▶ _Your objective_: Write the listing below out again exactly, dropping the images.

BEGIN Data shown

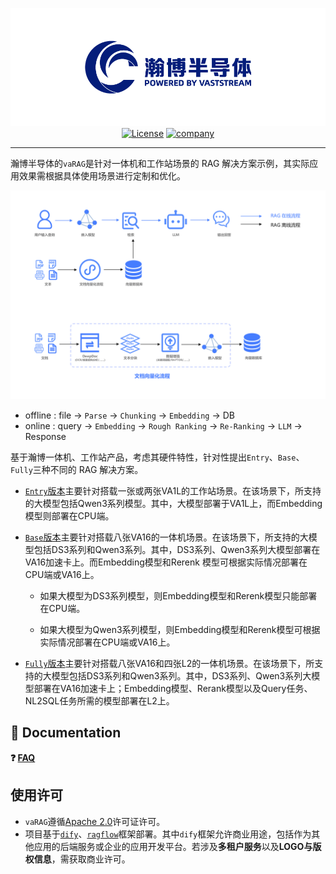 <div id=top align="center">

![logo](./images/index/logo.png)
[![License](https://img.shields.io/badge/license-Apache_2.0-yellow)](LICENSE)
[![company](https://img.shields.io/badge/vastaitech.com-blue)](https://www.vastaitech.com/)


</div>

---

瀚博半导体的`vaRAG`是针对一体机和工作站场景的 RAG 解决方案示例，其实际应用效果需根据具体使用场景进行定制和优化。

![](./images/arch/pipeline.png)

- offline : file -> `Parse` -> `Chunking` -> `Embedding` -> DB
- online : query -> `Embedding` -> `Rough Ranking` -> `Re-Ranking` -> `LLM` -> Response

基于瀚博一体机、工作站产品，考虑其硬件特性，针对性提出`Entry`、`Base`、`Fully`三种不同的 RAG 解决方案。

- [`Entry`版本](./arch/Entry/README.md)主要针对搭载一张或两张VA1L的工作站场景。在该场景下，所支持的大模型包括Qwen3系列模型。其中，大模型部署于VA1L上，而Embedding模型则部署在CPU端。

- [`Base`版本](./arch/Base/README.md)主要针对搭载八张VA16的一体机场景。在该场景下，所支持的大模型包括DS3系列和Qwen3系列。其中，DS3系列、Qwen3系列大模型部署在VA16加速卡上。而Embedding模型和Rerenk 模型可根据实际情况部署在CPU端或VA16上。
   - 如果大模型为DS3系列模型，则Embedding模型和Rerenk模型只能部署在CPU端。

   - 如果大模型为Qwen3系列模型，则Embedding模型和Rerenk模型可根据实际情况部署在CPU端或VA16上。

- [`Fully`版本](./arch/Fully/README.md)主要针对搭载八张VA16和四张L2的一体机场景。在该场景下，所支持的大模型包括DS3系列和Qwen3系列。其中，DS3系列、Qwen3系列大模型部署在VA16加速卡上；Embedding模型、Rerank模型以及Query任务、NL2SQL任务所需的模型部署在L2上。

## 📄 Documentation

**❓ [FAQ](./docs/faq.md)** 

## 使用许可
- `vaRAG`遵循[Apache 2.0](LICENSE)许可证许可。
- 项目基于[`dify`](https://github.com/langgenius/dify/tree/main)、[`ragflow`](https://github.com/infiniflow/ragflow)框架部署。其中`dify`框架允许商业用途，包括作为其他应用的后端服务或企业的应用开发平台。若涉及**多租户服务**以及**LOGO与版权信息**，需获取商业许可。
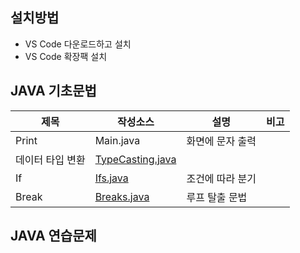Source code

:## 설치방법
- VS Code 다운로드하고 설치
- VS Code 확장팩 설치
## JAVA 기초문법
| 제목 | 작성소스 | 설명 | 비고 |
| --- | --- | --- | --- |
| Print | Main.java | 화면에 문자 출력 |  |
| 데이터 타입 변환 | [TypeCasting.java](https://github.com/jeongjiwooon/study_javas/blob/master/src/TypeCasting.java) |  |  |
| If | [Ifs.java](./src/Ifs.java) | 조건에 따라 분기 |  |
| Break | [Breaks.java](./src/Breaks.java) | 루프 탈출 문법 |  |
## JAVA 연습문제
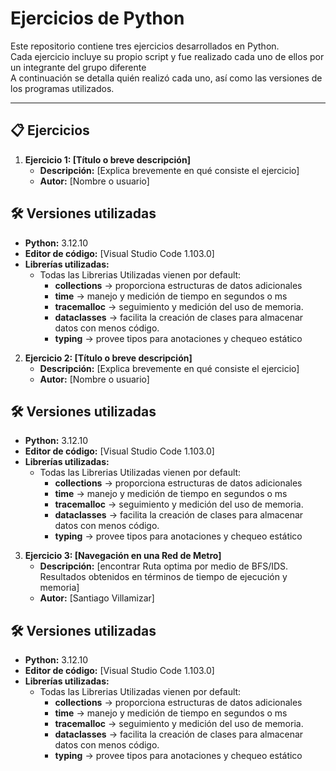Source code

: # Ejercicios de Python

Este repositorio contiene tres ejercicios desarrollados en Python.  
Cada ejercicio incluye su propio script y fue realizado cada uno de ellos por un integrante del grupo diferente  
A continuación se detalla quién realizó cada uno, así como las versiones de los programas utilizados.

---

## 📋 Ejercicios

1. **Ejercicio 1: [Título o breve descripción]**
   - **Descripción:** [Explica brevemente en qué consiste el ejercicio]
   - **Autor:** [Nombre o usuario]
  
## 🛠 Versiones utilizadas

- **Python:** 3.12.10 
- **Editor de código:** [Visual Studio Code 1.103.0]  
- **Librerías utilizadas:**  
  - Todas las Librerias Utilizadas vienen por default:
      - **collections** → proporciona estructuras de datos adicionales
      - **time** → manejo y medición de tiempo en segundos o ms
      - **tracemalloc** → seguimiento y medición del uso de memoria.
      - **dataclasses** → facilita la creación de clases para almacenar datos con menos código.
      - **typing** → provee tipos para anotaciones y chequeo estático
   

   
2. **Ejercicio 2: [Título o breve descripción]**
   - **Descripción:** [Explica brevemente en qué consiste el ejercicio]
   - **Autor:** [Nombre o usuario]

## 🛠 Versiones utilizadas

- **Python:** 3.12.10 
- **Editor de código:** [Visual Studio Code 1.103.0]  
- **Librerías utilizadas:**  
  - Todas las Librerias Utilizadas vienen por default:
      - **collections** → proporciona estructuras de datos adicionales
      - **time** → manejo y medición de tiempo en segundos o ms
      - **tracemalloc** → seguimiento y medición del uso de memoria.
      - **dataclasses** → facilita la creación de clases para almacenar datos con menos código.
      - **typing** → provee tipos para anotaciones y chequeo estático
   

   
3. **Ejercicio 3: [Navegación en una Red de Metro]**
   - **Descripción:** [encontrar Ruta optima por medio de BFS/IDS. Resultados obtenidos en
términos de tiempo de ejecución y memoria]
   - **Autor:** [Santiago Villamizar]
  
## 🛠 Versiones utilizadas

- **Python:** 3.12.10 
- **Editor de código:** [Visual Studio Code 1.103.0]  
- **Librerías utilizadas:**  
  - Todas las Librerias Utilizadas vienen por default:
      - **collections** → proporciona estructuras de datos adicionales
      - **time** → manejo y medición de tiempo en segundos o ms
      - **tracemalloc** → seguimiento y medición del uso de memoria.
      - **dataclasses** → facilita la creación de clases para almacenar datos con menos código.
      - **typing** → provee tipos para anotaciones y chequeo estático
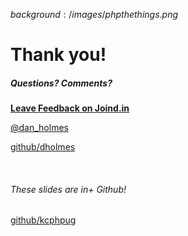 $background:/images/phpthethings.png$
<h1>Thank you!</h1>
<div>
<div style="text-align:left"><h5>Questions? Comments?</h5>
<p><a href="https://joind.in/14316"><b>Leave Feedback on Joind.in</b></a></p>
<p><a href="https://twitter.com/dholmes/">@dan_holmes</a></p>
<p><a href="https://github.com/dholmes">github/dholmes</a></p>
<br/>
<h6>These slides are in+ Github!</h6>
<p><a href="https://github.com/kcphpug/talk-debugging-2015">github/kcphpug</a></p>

END Data shown

▶ _Expected output_:
 <div id=top align="center">

![logo](./images/index/logo.png)
[![License](https://img.shields.io/badge/license-Apache_2.0-yellow)](LICENSE)
[![company](https://img.shields.io/badge/vastaitech.com-blue)](https://www.vastaitech.com/)


</div>

---

瀚博半导体的`vaRAG`是针对一体机和工作站场景的 RAG 解决方案示例，其实际应用效果需根据具体使用场景进行定制和优化。

![](./images/arch/pipeline.png)

- offline : file -> `Parse` -> `Chunking` -> `Embedding` -> DB
- online : query -> `Embedding` -> `Rough Ranking` -> `Re-Ranking` -> `LLM` -> Response

基于瀚博一体机、工作站产品，考虑其硬件特性，针对性提出`Entry`、`Base`、`Fully`三种不同的 RAG 解决方案。

- [`Entry`版本](./arch/Entry/README.md)主要针对搭载一张或两张VA1L的工作站场景。在该场景下，所支持的大模型包括Qwen3系列模型。其中，大模型部署于VA1L上，而Embedding模型则部署在CPU端。

- [`Base`版本](./arch/Base/README.md)主要针对搭载八张VA16的一体机场景。在该场景下，所支持的大模型包括DS3系列和Qwen3系列。其中，DS3系列、Qwen3系列大模型部署在VA16加速卡上。而Embedding模型和Rerenk 模型可根据实际情况部署在CPU端或VA16上。
   - 如果大模型为DS3系列模型，则Embedding模型和Rerenk模型只能部署在CPU端。

   - 如果大模型为Qwen3系列模型，则Embedding模型和Rerenk模型可根据实际情况部署在CPU端或VA16上。

- [`Fully`版本](./arch/Fully/README.md)主要针对搭载八张VA16和四张L2的一体机场景。在该场景下，所支持的大模型包括DS3系列和Qwen3系列。其中，DS3系列、Qwen3系列大模型部署在VA16加速卡上；Embedding模型、Rerank模型以及Query任务、NL2SQL任务所需的模型部署在L2上。

## 📄 Documentation

**❓ [FAQ](./docs/faq.md)** 

## 使用许可
- `vaRAG`遵循[Apache 2.0](LICENSE)许可证许可。
- 项目基于[`dify`](https://github.com/langgenius/dify/tree/main)、[`ragflow`](https://github.com/infiniflow/ragflow)框架部署。其中`dify`框架允许商业用途，包括作为其他应用的后端服务或企业的应用开发平台。若涉及**多租户服务**以及**LOGO与版权信息**，需获取商业许可。
Source code

:## 설치방법
- VS Code 다운로드하고 설치
- VS Code 확장팩 설치
## JAVA 기초문법
| 제목 | 작성소스 | 설명 | 비고 |
| --- | --- | --- | --- |
| Print | Main.java | 화면에 문자 출력 |  |
| 데이터 타입 변환 | [TypeCasting.java](https://github.com/jeongjiwooon/study_javas/blob/master/src/TypeCasting.java) |  |  |
| If | [Ifs.java](./src/Ifs.java) | 조건에 따라 분기 |  |
| Break | [Breaks.java](./src/Breaks.java) | 루프 탈출 문법 |  |
## JAVA 연습문제
Source code

: # Ejercicios de Python

Este repositorio contiene tres ejercicios desarrollados en Python.  
Cada ejercicio incluye su propio script y fue realizado cada uno de ellos por un integrante del grupo diferente  
A continuación se detalla quién realizó cada uno, así como las versiones de los programas utilizados.

---

## 📋 Ejercicios

1. **Ejercicio 1: [Título o breve descripción]**
   - **Descripción:** [Explica brevemente en qué consiste el ejercicio]
   - **Autor:** [Nombre o usuario]
  
## 🛠 Versiones utilizadas

- **Python:** 3.12.10 
- **Editor de código:** [Visual Studio Code 1.103.0]  
- **Librerías utilizadas:**  
  - Todas las Librerias Utilizadas vienen por default:
      - **collections** → proporciona estructuras de datos adicionales
      - **time** → manejo y medición de tiempo en segundos o ms
      - **tracemalloc** → seguimiento y medición del uso de memoria.
      - **dataclasses** → facilita la creación de clases para almacenar datos con menos código.
      - **typing** → provee tipos para anotaciones y chequeo estático
   

   
2. **Ejercicio 2: [Título o breve descripción]**
   - **Descripción:** [Explica brevemente en qué consiste el ejercicio]
   - **Autor:** [Nombre o usuario]

## 🛠 Versiones utilizadas

- **Python:** 3.12.10 
- **Editor de código:** [Visual Studio Code 1.103.0]  
- **Librerías utilizadas:**  
  - Todas las Librerias Utilizadas vienen por default:
      - **collections** → proporciona estructuras de datos adicionales
      - **time** → manejo y medición de tiempo en segundos o ms
      - **tracemalloc** → seguimiento y medición del uso de memoria.
      - **dataclasses** → facilita la creación de clases para almacenar datos con menos código.
      - **typing** → provee tipos para anotaciones y chequeo estático
   

   
3. **Ejercicio 3: [Navegación en una Red de Metro]**
   - **Descripción:** [encontrar Ruta optima por medio de BFS/IDS. Resultados obtenidos en
términos de tiempo de ejecución y memoria]
   - **Autor:** [Santiago Villamizar]
  
## 🛠 Versiones utilizadas

- **Python:** 3.12.10 
- **Editor de código:** [Visual Studio Code 1.103.0]  
- **Librerías utilizadas:**  
  - Todas las Librerias Utilizadas vienen por default:
      - **collections** → proporciona estructuras de datos adicionales
      - **time** → manejo y medición de tiempo en segundos o ms
      - **tracemalloc** → seguimiento y medición del uso de memoria.
      - **dataclasses** → facilita la creación de clases para almacenar datos con menos código.
      - **typing** → provee tipos para anotaciones y chequeo estático
 $background:/images/phpthethings.png$
<h1>Thank you!</h1>
<div>
<div style="text-align:left"><h5>Questions? Comments?</h5>
<p><a href="https://joind.in/14316"><b>Leave Feedback on Joind.in</b></a></p>
<p><a href="https://twitter.com/dholmes/">@dan_holmes</a></p>
<p><a href="https://github.com/dholmes">github/dholmes</a></p>
<br/>
<h6>These slides are in+ Github!</h6>
<p><a href="https://github.com/kcphpug/talk-debugging-2015">github/kcphpug</a></p>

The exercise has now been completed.